Required work:
The word to look for is "details". Report every line of the entries below that has it.
╭─ Given information
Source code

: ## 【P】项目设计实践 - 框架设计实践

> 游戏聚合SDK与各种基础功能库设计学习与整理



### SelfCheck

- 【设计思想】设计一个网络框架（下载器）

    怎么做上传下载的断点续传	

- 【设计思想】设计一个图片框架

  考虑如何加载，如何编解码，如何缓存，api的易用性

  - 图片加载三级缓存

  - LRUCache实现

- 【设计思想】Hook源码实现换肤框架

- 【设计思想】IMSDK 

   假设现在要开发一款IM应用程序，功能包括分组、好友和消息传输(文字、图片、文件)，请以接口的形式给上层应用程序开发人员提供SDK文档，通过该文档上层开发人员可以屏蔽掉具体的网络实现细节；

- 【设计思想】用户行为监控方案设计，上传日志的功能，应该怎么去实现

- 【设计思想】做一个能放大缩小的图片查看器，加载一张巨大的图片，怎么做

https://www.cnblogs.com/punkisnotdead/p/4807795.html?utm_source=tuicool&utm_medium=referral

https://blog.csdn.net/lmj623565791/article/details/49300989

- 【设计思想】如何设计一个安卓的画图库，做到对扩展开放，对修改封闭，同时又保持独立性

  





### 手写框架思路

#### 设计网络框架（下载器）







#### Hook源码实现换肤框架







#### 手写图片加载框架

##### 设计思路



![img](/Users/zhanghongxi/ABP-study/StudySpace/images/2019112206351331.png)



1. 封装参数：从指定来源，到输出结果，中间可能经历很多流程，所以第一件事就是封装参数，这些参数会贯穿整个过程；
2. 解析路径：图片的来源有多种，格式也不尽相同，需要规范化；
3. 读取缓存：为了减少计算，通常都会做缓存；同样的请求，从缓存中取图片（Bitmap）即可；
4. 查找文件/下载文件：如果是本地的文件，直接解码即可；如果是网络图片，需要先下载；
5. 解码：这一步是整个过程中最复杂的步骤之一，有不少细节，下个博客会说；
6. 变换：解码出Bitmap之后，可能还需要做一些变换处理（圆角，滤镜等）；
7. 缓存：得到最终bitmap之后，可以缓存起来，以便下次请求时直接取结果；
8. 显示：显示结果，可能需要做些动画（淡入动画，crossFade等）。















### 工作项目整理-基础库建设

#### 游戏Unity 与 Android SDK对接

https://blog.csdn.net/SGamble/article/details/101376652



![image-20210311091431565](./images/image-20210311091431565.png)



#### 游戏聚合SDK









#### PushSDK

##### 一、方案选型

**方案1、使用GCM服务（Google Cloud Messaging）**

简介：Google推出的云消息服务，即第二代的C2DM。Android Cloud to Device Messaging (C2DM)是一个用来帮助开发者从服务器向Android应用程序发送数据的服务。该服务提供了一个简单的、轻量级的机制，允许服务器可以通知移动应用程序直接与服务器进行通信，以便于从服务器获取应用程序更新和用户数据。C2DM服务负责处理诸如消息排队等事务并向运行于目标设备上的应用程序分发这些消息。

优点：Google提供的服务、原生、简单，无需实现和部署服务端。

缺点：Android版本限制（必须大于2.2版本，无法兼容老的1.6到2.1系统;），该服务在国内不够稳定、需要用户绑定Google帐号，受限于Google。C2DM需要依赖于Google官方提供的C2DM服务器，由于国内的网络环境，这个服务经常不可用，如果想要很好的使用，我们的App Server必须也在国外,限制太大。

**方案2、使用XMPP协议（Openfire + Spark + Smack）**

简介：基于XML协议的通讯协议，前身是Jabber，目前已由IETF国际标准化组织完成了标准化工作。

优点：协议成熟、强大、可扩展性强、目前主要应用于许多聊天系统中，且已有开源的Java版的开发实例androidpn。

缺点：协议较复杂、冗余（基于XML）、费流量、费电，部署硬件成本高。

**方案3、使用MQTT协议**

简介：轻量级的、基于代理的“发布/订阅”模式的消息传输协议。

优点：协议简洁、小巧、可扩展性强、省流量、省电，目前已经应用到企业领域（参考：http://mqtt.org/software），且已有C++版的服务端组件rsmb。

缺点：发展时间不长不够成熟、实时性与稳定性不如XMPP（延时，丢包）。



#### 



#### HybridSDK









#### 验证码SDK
╰─
Finished task:
https://blog.csdn.net/lmj623565791/article/details/49300989
https://blog.csdn.net/SGamble/article/details/101376652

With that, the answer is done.